A Portrait of Michel is an investigative video portrait of my Uncle Michel and the circumstances surrounding his mysterious abduction by the Hafez al-Assad regime in Damascus in 1978. After studying medicine in Toulouse and returning briefly to Syria, regime members abducted him off the streets. They gave no information, including the reason for his abduction, but through witnesses and bribery, we found out he was sent to three different prisons: Mezzeh, Sednaya, and Palmyra. Michel was never seen or heard from since.


A Portrait of Michel, 2023. Digital, black and white, sound, 42.39 min. available at The Film-Makers' Cooperative.



My cousins in Beirut had recently found a pouch that belonged to Michel filled with some of his objects, documents, and random papers. This is all that remains of his belongings. In creating this portrait, I took photographs of these "Objects of Evidence,” and interviewed family regarding who he was and theories on what could have happened. Also included are other found letters, and images from my visit to Toulouse. There, I tracked down his home and addresses in his pouch. Working with this material, I am creating his amorphous portrait, where the viewer can decode what possibly happened. 

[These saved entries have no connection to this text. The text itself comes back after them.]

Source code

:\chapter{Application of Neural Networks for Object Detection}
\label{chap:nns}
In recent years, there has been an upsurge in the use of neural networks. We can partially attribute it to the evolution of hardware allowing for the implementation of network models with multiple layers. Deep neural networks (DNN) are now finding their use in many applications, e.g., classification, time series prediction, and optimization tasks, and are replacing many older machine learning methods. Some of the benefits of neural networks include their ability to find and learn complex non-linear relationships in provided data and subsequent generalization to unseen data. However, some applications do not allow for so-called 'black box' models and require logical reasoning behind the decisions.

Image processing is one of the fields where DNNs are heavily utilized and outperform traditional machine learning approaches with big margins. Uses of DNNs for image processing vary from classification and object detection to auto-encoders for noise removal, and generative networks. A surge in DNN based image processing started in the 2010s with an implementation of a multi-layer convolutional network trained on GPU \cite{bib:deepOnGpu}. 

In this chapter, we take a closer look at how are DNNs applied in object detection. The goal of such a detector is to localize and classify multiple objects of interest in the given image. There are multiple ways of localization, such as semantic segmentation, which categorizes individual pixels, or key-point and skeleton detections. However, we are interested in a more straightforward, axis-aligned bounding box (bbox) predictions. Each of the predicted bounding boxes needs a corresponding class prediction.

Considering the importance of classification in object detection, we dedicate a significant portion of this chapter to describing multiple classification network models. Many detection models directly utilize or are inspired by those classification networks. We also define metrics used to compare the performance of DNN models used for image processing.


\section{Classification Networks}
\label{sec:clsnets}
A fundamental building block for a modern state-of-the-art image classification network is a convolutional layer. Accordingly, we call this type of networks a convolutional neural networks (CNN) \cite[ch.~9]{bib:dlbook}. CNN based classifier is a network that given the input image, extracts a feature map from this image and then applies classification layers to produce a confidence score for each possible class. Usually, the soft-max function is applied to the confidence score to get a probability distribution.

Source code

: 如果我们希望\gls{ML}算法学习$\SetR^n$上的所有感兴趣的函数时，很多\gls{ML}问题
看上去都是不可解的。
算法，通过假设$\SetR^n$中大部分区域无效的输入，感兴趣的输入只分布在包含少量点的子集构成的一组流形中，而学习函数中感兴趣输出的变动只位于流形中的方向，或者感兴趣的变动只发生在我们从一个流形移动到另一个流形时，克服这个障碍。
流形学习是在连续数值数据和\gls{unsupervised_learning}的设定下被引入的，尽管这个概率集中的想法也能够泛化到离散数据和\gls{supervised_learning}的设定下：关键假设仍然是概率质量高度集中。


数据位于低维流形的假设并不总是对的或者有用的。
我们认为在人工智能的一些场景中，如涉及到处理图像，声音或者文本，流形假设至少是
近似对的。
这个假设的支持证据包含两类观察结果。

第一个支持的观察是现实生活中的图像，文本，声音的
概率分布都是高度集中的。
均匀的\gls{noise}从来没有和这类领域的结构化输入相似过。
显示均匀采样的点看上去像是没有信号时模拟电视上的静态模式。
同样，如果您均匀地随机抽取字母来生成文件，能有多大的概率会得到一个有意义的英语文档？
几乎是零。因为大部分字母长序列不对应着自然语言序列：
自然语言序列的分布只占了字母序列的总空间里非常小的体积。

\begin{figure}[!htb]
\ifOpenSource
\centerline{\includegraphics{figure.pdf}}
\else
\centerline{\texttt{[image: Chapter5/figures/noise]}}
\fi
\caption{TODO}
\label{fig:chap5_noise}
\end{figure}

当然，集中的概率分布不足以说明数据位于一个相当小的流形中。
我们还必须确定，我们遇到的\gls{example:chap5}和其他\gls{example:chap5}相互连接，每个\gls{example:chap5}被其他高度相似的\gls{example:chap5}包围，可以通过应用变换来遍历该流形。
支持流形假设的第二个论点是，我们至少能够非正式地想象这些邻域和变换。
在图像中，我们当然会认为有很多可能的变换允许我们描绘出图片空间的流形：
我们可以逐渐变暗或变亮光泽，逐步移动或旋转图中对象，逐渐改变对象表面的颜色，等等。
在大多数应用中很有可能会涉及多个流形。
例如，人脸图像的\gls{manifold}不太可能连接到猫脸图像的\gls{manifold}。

This portrait is interrupted by 8mm clips of my family gathering merrily in Northern Syria and Lebanon in 1946. Joyous times before all the tragedies. -- Christine Gedeon


Funding for A Portrait of Michel has been made possible by the Berlin Cultural Senate and Stiftung Kunstfonds, Germany.


A Portrait of Michel is Part 2 of Aleppo: Deconstruction | Reconstruction by Christine Gedeon which was featured in Centerpoint Now, the publication of World Council of Peoples for the United Nations, UN 75th anniversary special edition "Are we there yet?" co-produced with Streaming Museum.